Citation Benchmarking is provided by Scopus and SciVal and is different from the metrics context provided by PlumX Metrics.
Article Description
Background and Aim: A long self-expandable metal stent (SEMS) with a sufficient intragastric portion is typically preferred for endoscopic ultrasound-guided hepaticogastrostomy (EUS-HGS). However, this type of stent can complicate endoscopic re-intervention for recurrent biliary obstruction (RBO). We evaluated the efficacy and safety of endoscopic re-intervention for RBO through the stent after EUS-HGS using a novel partially covered SEMS with an anchoring flange.

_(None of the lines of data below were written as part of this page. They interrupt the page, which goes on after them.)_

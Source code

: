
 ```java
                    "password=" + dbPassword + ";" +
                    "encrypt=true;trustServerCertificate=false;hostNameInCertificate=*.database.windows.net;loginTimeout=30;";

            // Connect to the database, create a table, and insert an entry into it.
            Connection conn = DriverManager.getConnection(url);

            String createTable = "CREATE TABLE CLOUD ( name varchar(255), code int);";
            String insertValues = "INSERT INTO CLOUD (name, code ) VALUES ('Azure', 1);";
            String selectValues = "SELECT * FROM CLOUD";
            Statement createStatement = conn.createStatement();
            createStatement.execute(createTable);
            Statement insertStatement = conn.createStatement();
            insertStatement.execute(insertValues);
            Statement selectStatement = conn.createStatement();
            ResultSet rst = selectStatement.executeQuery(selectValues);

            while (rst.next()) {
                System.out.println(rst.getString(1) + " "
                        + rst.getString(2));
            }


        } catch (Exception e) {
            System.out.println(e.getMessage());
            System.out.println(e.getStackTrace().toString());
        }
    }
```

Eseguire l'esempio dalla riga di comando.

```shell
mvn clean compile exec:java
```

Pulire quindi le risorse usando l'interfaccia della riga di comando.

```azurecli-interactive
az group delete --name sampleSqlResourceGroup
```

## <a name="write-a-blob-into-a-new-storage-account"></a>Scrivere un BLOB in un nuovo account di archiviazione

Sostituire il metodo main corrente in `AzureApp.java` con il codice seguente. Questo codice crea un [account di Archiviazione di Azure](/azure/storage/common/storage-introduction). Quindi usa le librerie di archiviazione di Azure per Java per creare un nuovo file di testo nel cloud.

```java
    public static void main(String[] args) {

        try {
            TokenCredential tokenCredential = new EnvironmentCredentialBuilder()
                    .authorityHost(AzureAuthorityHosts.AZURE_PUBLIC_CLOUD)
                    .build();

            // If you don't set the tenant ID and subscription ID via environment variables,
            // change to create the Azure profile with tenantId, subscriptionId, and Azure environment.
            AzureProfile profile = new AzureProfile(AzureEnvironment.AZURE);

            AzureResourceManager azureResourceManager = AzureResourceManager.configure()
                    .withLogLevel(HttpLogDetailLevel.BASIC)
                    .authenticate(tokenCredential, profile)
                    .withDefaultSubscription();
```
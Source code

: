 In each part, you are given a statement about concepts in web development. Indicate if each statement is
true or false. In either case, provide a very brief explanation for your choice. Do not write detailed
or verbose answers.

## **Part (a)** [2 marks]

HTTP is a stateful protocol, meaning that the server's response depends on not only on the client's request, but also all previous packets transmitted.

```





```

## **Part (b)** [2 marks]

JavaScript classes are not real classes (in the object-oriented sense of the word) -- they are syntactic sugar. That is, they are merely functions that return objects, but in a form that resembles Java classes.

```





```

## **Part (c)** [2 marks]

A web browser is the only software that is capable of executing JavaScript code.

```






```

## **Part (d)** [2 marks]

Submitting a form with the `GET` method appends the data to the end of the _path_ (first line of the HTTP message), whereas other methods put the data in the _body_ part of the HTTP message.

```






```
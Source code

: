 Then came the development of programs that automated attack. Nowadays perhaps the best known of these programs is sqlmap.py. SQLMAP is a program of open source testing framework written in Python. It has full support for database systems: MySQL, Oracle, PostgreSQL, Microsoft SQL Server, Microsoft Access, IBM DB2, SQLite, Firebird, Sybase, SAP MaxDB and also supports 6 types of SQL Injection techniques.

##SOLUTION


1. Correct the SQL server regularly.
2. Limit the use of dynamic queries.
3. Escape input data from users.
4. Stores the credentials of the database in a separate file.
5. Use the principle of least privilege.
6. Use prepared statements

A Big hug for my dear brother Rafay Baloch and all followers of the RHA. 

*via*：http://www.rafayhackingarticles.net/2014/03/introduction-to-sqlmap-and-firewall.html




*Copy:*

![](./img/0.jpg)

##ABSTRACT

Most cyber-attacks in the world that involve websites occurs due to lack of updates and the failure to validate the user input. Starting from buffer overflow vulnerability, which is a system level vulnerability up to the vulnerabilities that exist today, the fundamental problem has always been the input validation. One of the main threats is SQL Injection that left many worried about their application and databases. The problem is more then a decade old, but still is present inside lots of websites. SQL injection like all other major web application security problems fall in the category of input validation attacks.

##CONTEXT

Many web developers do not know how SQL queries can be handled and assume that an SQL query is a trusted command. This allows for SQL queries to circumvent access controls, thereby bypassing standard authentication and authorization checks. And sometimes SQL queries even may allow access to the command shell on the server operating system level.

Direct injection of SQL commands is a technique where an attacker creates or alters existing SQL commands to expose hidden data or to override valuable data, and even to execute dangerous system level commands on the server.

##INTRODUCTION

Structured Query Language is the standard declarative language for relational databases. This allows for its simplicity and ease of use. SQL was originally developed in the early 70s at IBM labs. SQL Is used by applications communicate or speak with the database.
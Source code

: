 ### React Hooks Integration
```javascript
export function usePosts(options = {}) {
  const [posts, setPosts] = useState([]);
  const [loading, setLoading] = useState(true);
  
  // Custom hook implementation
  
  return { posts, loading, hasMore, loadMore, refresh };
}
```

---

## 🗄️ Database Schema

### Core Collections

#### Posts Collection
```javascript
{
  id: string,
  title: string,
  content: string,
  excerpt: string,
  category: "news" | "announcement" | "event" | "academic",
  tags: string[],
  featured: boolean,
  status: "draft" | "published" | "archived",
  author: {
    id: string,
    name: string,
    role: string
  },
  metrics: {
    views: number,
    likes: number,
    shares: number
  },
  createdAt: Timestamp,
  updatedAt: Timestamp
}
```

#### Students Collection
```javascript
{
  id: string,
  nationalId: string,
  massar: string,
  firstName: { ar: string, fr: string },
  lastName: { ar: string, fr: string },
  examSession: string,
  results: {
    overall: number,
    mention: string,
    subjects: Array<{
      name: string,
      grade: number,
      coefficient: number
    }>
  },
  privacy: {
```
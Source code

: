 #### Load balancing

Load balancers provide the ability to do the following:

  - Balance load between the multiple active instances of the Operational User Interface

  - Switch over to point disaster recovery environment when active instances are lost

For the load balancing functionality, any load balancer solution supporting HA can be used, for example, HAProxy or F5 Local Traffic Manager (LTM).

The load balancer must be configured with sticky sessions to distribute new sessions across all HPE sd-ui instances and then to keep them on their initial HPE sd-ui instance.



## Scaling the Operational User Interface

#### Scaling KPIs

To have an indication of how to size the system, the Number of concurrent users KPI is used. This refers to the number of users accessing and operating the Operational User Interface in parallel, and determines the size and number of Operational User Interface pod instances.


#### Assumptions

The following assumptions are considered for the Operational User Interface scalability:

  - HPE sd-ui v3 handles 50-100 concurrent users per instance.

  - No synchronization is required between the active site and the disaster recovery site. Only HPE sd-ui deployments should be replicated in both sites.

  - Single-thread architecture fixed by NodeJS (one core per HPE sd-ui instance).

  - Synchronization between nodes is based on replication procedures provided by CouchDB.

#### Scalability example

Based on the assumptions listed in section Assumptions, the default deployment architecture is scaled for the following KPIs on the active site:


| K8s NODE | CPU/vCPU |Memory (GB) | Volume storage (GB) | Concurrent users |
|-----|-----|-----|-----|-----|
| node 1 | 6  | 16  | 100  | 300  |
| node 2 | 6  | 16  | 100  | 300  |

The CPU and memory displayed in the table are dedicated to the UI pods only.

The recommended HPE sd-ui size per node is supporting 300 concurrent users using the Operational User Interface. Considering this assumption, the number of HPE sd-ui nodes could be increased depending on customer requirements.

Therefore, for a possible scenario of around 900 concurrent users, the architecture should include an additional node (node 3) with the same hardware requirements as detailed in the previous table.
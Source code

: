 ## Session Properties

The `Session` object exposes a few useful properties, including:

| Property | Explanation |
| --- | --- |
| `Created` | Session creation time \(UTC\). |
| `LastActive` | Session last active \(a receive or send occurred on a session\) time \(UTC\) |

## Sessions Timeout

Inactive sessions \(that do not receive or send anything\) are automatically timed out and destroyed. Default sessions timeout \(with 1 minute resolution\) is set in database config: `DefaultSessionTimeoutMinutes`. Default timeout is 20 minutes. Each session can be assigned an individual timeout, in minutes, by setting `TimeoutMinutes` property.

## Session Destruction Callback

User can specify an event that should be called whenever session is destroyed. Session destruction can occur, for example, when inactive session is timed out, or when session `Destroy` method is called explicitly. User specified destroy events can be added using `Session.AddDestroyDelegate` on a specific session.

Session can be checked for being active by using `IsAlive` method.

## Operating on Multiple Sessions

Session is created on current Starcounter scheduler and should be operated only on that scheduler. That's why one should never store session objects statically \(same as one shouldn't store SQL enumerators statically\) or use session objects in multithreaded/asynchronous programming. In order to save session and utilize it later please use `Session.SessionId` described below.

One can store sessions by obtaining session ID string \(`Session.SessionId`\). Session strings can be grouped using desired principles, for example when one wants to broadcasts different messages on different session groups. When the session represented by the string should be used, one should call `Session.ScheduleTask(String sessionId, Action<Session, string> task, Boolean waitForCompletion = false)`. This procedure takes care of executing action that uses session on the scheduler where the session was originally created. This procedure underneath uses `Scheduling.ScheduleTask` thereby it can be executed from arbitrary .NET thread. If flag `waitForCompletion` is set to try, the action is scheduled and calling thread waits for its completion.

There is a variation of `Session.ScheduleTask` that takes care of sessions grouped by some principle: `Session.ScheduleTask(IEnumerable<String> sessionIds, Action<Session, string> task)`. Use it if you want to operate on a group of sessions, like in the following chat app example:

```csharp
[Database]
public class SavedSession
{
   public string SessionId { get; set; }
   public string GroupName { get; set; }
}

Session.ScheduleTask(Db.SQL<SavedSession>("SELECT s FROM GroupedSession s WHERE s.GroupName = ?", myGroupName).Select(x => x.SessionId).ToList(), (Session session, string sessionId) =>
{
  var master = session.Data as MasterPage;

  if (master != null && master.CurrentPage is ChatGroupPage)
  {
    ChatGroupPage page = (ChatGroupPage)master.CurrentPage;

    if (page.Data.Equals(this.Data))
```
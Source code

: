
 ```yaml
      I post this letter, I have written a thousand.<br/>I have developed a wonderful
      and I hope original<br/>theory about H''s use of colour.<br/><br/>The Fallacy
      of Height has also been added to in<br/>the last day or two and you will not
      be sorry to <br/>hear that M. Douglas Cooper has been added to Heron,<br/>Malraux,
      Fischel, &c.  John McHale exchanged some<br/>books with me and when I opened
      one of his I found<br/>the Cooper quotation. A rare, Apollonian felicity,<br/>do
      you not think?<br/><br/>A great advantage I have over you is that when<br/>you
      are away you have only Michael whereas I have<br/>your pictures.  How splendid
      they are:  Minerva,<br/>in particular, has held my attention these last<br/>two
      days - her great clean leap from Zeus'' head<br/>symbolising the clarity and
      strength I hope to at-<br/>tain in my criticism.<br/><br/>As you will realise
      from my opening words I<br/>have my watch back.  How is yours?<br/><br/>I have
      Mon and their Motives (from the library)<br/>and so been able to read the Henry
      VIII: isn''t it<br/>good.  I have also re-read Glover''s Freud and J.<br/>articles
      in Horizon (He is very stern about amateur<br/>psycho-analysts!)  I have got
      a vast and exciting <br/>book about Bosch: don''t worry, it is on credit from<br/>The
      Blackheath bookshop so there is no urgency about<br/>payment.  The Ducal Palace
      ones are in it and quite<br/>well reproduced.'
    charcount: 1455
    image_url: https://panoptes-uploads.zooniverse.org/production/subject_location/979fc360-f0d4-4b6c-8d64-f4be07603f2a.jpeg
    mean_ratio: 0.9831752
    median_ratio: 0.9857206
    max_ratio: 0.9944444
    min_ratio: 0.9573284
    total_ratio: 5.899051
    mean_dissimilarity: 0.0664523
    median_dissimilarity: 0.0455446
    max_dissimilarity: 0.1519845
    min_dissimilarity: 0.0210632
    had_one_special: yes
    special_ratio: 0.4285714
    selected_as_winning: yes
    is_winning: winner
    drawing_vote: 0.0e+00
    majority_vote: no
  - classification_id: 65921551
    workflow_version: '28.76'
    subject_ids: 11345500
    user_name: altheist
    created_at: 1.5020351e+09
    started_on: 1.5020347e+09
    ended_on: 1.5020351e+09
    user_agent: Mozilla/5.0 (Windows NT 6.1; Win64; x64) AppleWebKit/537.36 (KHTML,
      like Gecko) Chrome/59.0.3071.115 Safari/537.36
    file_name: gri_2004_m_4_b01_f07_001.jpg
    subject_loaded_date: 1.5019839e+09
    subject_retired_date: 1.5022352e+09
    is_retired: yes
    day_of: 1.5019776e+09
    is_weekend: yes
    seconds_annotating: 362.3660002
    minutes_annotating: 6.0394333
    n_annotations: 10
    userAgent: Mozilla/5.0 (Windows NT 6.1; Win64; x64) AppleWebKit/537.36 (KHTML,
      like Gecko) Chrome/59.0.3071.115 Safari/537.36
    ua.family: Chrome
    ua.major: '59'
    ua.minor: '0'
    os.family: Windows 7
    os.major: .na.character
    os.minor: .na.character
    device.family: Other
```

Methods The partially covered SEMS was designed with a proximal uncovered portion measuring 1.5 cm in length and a resilient fold-back wide distal anchoring flange with a 2.0 cm diameter. Re-interventions were performed through the stent lumen while the stent was in situ. The evaluated outcomes were the technical and clinical success of the endoscopic re-intervention, procedure time, and adverse events. Results In total, 35 re-interventions for RBO were performed through the HGS route in 19 patients. Re-intervention was successfully conducted in 97.1% (34/35) of cases via the distal end of the stent in a retroflexed position. The overall technical and clinical success rates were 91.4% (32/35) and 85.7% (30/35), respectively. The re-intervention methods included stent cleaning (18.2%), additional HGS stent placement (33.3%), and antegrade stent placement (48.5%). Mild cholangitis occurred in 5.7% (2/35) of patients and was successfully managed with conservative treatment. Conclusions Endoscopic re-interventions can be effectively and safely performed through the lumen of the partially covered SEMS with an anchoring flange. The HPG route with a 2–3 cm intragastric portion renders it technically simple to access the biliary tract for re-intervention procedures.